• [WORK ORDER]: Below are records; copy every line in them that holds the word "copies".

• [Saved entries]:
-- Opening Marker --

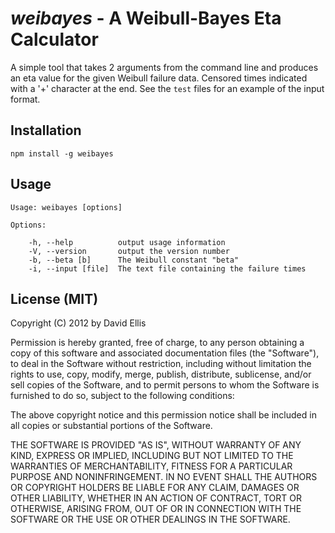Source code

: # *weibayes* - A Weibull-Bayes Eta Calculator

A simple tool that takes 2 arguments from the command line and produces an eta value for the given Weibull failure data. Censored times indicated with a '+' character at the end. See the ``test`` files for an example of the input format.

## Installation

    npm install -g weibayes

## Usage

    Usage: weibayes [options]
    
    Options:
    
        -h, --help          output usage information
        -V, --version       output the version number
        -b, --beta [b]      The Weibull constant "beta"
        -i, --input [file]  The text file containing the failure times

## License (MIT)

Copyright (C) 2012 by David Ellis

Permission is hereby granted, free of charge, to any person obtaining a copy
of this software and associated documentation files (the "Software"), to deal
in the Software without restriction, including without limitation the rights
to use, copy, modify, merge, publish, distribute, sublicense, and/or sell
copies of the Software, and to permit persons to whom the Software is
furnished to do so, subject to the following conditions:

The above copyright notice and this permission notice shall be included in
all copies or substantial portions of the Software.

THE SOFTWARE IS PROVIDED "AS IS", WITHOUT WARRANTY OF ANY KIND, EXPRESS OR
IMPLIED, INCLUDING BUT NOT LIMITED TO THE WARRANTIES OF MERCHANTABILITY,
FITNESS FOR A PARTICULAR PURPOSE AND NONINFRINGEMENT. IN NO EVENT SHALL THE
AUTHORS OR COPYRIGHT HOLDERS BE LIABLE FOR ANY CLAIM, DAMAGES OR OTHER
LIABILITY, WHETHER IN AN ACTION OF CONTRACT, TORT OR OTHERWISE, ARISING FROM,
OUT OF OR IN CONNECTION WITH THE SOFTWARE OR THE USE OR OTHER DEALINGS IN
THE SOFTWARE.
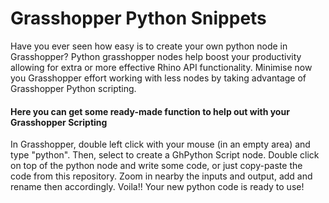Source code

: # Grasshopper Python Snippets
Have you ever seen how easy is to create your own python node in Grasshopper?
Python grasshopper nodes help boost your productivity allowing for extra or more effective Rhino API functionality.
Minimise now you Grasshopper effort working with less nodes by taking advantage of Grasshopper Python scripting.

#### Here you can get some ready-made function to help out with your Grasshopper Scripting 


In Grasshopper, double left click with your mouse (in an empty area) and type "python". Then, select to create a GhPython Script node. Double click on top of the python node and write some code, or just copy-paste the code from this repository. Zoom in nearby the inputs and output, add and rename then accordingly. Voila!! Your new python code is ready to use!
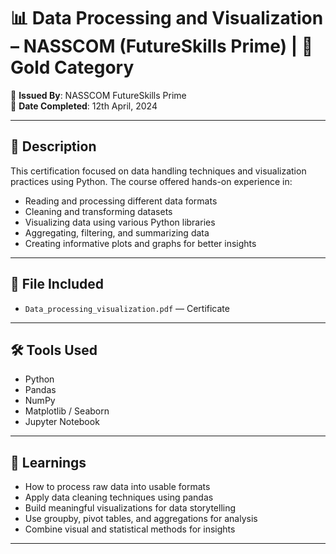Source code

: # 📊 Data Processing and Visualization – NASSCOM (FutureSkills Prime) | 🥇 Gold Category  
📜 **Issued By**: NASSCOM FutureSkills Prime  
📅 **Date Completed**: 12th April, 2024  

---

## 📘 Description

This certification focused on data handling techniques and visualization practices using Python. The course offered hands-on experience in:

- Reading and processing different data formats  
- Cleaning and transforming datasets  
- Visualizing data using various Python libraries  
- Aggregating, filtering, and summarizing data  
- Creating informative plots and graphs for better insights  

---

## 📂 File Included

- `Data_processing_visualization.pdf` — Certificate  

---

## 🛠️ Tools Used

- Python  
- Pandas  
- NumPy  
- Matplotlib / Seaborn  
- Jupyter Notebook  

---

## 🧠 Learnings

- How to process raw data into usable formats  
- Apply data cleaning techniques using pandas  
- Build meaningful visualizations for data storytelling  
- Use groupby, pivot tables, and aggregations for analysis  
- Combine visual and statistical methods for insights  

---
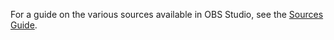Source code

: For a guide on the various sources available in OBS Studio, see the [Sources Guide](https://obsproject.com/kb/sources-guide).
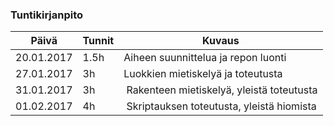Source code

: ### Tuntikirjanpito
Päivä | Tunnit | Kuvaus
--------------- | ----- | ------
20.01.2017 | 1.5h | Aiheen suunnittelua ja repon luonti
27.01.2017 | 3h | Luokkien mietiskelyä ja toteutusta
31.01.2017 | 3h | Rakenteen mietiskelyä, yleistä toteutusta
01.02.2017 | 4h | Skriptauksen toteutusta, yleistä hiomista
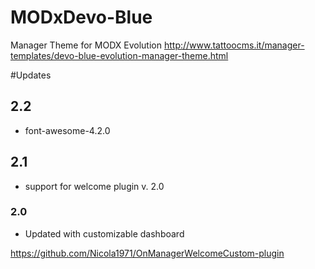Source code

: MODxDevo-Blue
=============

Manager Theme for MODX Evolution
http://www.tattoocms.it/manager-templates/devo-blue-evolution-manager-theme.html

#Updates

## 2.2 
* font-awesome-4.2.0

## 2.1 
* support for welcome plugin v. 2.0

### 2.0 
* Updated with customizable dashboard 

https://github.com/Nicola1971/OnManagerWelcomeCustom-plugin
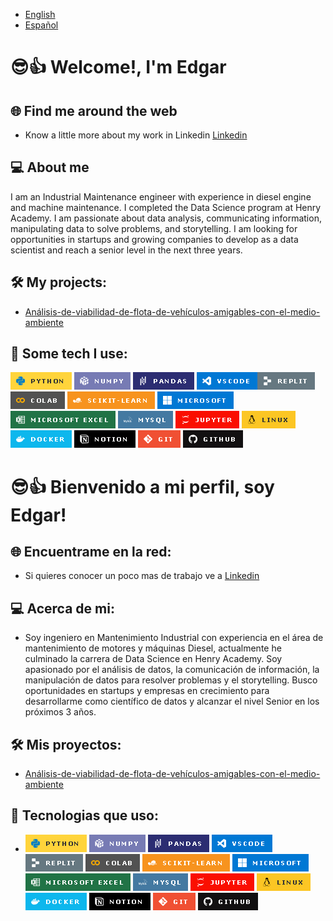 - [English](https://github.com/Edgarescribiendo/Edgar-Almeida/blob/main/README.md#welcome-im-edgar)
-  [Español](https://github.com/Edgarescribiendo/Edgar-Almeida/blob/main/README.md#bienvenido-a-mi-perfil-soy-edgar)


# 😎👍 Welcome!, I'm Edgar 

## 🌐 Find me around the web 
- Know a little more about my work in Linkedin [Linkedin](https://www.linkedin.com/in/edgar-almeida-data-scientist/edit/forms/summary/new/?editLocale=en_US)


## 💻 About me
I am an Industrial Maintenance engineer with experience in ​​diesel engine and machine maintenance. I completed the Data Science program at Henry Academy.  I am passionate about data analysis, communicating information, manipulating data to solve problems, and storytelling. I am looking for opportunities in startups and growing companies to develop as a data scientist and reach a senior level in the next three years.

## 🛠 My projects:

- [ Análisis-de-viabilidad-de-flota-de-vehículos-amigables-con-el-medio-ambiente](https://github.com/LScelza/Proyecto-final)

## 🎯 Some tech I use:
![alt text](image-2.png)  ![alt text](image-4.png) ![alt text](image-5.png) ![alt text](image-7.png)![alt text](image-8.png) ![alt text](image-9.png) ![alt text](image-11.png) ![alt text](image-12.png) ![alt text](image-13.png) ![alt text](image-14.png) ![alt text](image-15.png) ![alt text](image-16.png) ![alt text](image-17.png) 
![alt text](image-18.png) ![alt text](image-19.png) ![alt text](image-20.png)

# 😎👍 Bienvenido a mi perfil, soy Edgar!

## 🌐 Encuentrame en la red:
- Si quieres conocer un poco mas de trabajo ve a [Linkedin](https://www.linkedin.com/in/edgar-almeida-data-scientist/)

## 💻 Acerca de mi:
- Soy ingeniero en Mantenimiento Industrial con experiencia en el área de mantenimiento de motores y máquinas Diesel, actualmente he culminado la carrera de Data Science en Henry Academy.  Soy apasionado por el análisis de datos, la comunicación de información, la manipulación de datos para resolver problemas y el storytelling. Busco oportunidades en startups y empresas en crecimiento para desarrollarme como científico de datos y alcanzar el nivel Senior en los próximos 3 años.


## 🛠 Mis proyectos: 
- [ Análisis-de-viabilidad-de-flota-de-vehículos-amigables-con-el-medio-ambiente](https://github.com/LScelza/Proyecto-final)

## 🎯 Tecnologias que uso:
- ![alt text](image-2.png)  ![alt text](image-4.png) ![alt text](image-5.png) ![alt text](image-7.png)![alt text](image-8.png) ![alt text](image-9.png) ![alt text](image-11.png) ![alt text](image-12.png) ![alt text](image-13.png) ![alt text](image-14.png) ![alt text](image-15.png) ![alt text](image-16.png) ![alt text](image-17.png) 
![alt text](image-18.png) ![alt text](image-19.png) ![alt text](image-20.png)
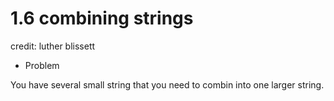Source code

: # 1.6 combining strings

credit: luther blissett

* Problem

You have several small string that you need to combin into one larger string.

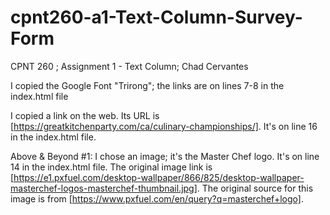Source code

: # cpnt260-a1-Text-Column-Survey-Form
CPNT 260 ; Assignment 1 - Text Column;  Chad Cervantes

I copied the Google Font "Trirong"; the links are on lines 7-8 in the index.html file

I copied a link on the web. Its URL is [https://greatkitchenparty.com/ca/culinary-championships/]. It's on line 16 in the index.html file.

Above & Beyond #1: I chose an image; it's the Master Chef logo. It's on line 14 in the index.html file. The original image link is [https://e1.pxfuel.com/desktop-wallpaper/866/825/desktop-wallpaper-masterchef-logos-masterchef-thumbnail.jpg]. The original source for this image is from [https://www.pxfuel.com/en/query?q=masterchef+logo].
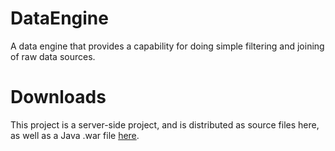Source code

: DataEngine
==========

A data engine that provides a capability for doing simple filtering and joining of raw data sources.

Downloads
=========

This project is a server-side project, and is distributed as source files here, as well as a Java .war 
file [here](https://www.dropbox.com/sh/83d9hbi6eum4vfe/2Eu8jcs_TE).
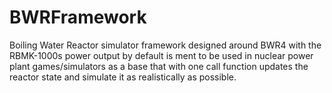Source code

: # BWRFramework
Boiling Water Reactor simulator framework designed around BWR4 with the RBMK-1000s power output by default is ment to be used in nuclear power plant games/simulators as a base that with one call function updates the reactor state and simulate it as realistically as possible.
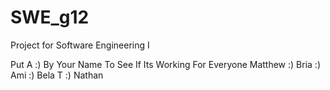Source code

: # SWE_g12
 Project for Software Engineering I

 Put A :) By Your Name To See If Its Working For Everyone
 Matthew :)
 Bria :) 
 Ami :)
 Bela T :)
 Nathan
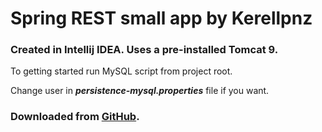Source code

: # Spring REST small app by Kerellpnz

### Created in Intellij IDEA. Uses a pre-installed Tomcat 9.

To getting started run MySQL script from project root.

Change user in _**persistence-mysql.properties**_ file if you want.


### Downloaded from [GitHub](https://github.com/kerellpnz?tab=repositories).
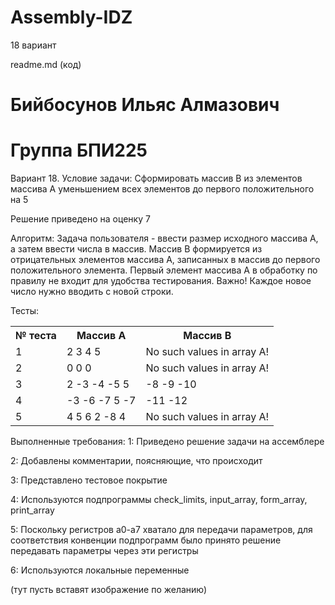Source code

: # Assembly-IDZ
18 вариант

readme.md (код)

# Бийбосунов Ильяс Алмазович

# Группа БПИ225

Вариант 18. Условие задачи: Сформировать массив B из элементов массива A уменьшением всех элементов до первого положительного на 5

Решение приведено на оценку 7


Алгоритм: Задача пользователя - ввести размер исходного массива А, а затем ввести числа в массив. Массив B формируется из отрицательных элементов массива А, записанных в массив до первого положительного элемента. Первый элемент массива А в обработку по правилу не входит для удобства тестирования. Важно! Каждое новое число нужно вводить с новой строки.

Тесты:

<table>
    <tr>
        <th>№ теста</th>
        <th>Массив А</th>
        <th>Массив B</th>
    </tr>
    <tr>
        <td>1</td>
        <td>2 3 4 5</td>
        <td>No such values in array A!</td>
    </tr>
    <tr>
        <td>2</td>
        <td>0 0 0</td>
        <td>No such values in array A!</td>
    </tr>
    <tr>
        <td>3</td>
        <td>2 -3 -4 -5 5</td>
        <td>-8 -9 -10</td>
    </tr>
    <tr>
        <td>4</td>
        <td>-3 -6 -7 5 -7</td>
        <td>-11 -12</td>
    </tr>
    <tr>
        <td>5</td>
        <td>4 5 6 2 -8 4</td>
        <td>No such values in array A!</td>
    </tr>
</table>

Выполненные требования:
1: Приведено решение задачи на ассемблере

2: Добавлены комментарии, поясняющие, что происходит

3: Представлено тестовое покрытие

4: Используются подпрограммы check_limits, input_array, form_array, print_array

5: Поскольку регистров a0-a7 хватало для передачи параметров, для соответствия конвенции подпрограмм было принято решение передавать параметры через эти регистры

6: Используются локальные переменные

(тут пусть вставят изображение по желанию)
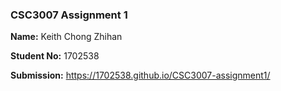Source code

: ### CSC3007 Assignment 1

**Name:** Keith Chong Zhihan

**Student No:** 1702538

**Submission:** https://1702538.github.io/CSC3007-assignment1/
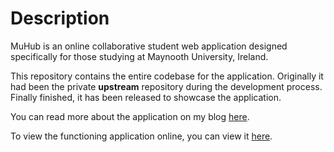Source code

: # Description

MuHub is an online collaborative student web application designed specifically for those studying at Maynooth University, Ireland.

This repository contains the entire codebase for the application. Originally it had been the private **upstream** repository during the development process. Finally finished, it has been released to showcase the application.

You can read more about the application on my blog [here](http://www.gregorykelleher.com/blog/angularjs_project).

To view the functioning application online, you can view it [here](cs353-project.firebaseapp.com).
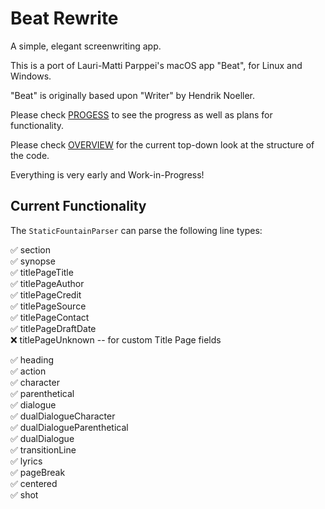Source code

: # Beat Rewrite

A simple, elegant screenwriting app.

This is a port of Lauri-Matti Parppei's macOS app "Beat", for Linux and Windows.

"Beat" is originally based upon "Writer" by Hendrik Noeller.

Please check [PROGESS](PROGRESS.md) to see the progress as well as plans for functionality.

Please check [OVERVIEW](OVERVIEW.md) for the current top-down look at the structure of the code.

Everything is very early and Work-in-Progress!

## Current Functionality

The `StaticFountainParser` can parse the following line types:
                       
✅ section                      
✅ synopse                       
✅ titlePageTitle                
✅ titlePageAuthor               
✅ titlePageCredit               
✅ titlePageSource               
✅ titlePageContact              
✅ titlePageDraftDate            
❌ titlePageUnknown -- for custom Title Page fields

✅ heading                        
✅ action                         
✅ character                      
✅ parenthetical                  
✅ dialogue                       
✅ dualDialogueCharacter          
✅ dualDialogueParenthetical      
✅ dualDialogue                   
✅ transitionLine                 
✅ lyrics                         
✅ pageBreak                      
✅ centered                       
✅ shot 
  
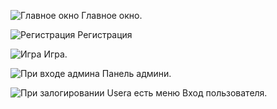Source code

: ![Главное окно](https://github.com/user-attachments/assets/3bfb1bf1-539d-4d39-8ad5-a240c5230672)
Главное окно.

![Регистрация](https://github.com/user-attachments/assets/380f0f95-0c35-4837-9e80-d736d710a4d9)
Регистрация

![Игра](https://github.com/user-attachments/assets/6eb07981-e385-4c02-a0a8-fc7c09dd2aa0)
Игра.

![При входе админа](https://github.com/user-attachments/assets/f95c9b9e-42ce-4e56-8c94-7aad4d6af990)
Панель админи.

![При залогировании Usera есть меню](https://github.com/user-attachments/assets/ee1d6111-b053-4a0b-8c5b-cc1d220491b3)
Вход пользователя.



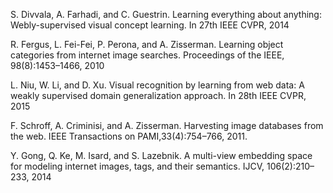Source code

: S. Divvala, A. Farhadi, and C. Guestrin. Learning everything about anything: Webly-supervised visual concept learning. In 27th IEEE CVPR, 2014

R. Fergus, L. Fei-Fei, P. Perona, and A. Zisserman. Learning object categories from internet image searches. Proceedings of the IEEE, 98(8):1453–1466, 2010

L. Niu, W. Li, and D. Xu. Visual recognition by learning from web data: A weakly supervised domain generalization approach. In 28th IEEE CVPR, 2015

F. Schroff, A. Criminisi, and A. Zisserman. Harvesting image databases from the web. IEEE Transactions on PAMI,33(4):754–766, 2011.

Y. Gong, Q. Ke, M. Isard, and S. Lazebnik. A multi-view embedding space for modeling internet images, tags, and their
semantics. IJCV, 106(2):210–233, 2014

-- Closing Marker --

• [RESPONSE TO THIS EXERCISE]:
copies of the Software, and to permit persons to whom the Software is
all copies or substantial portions of the Software.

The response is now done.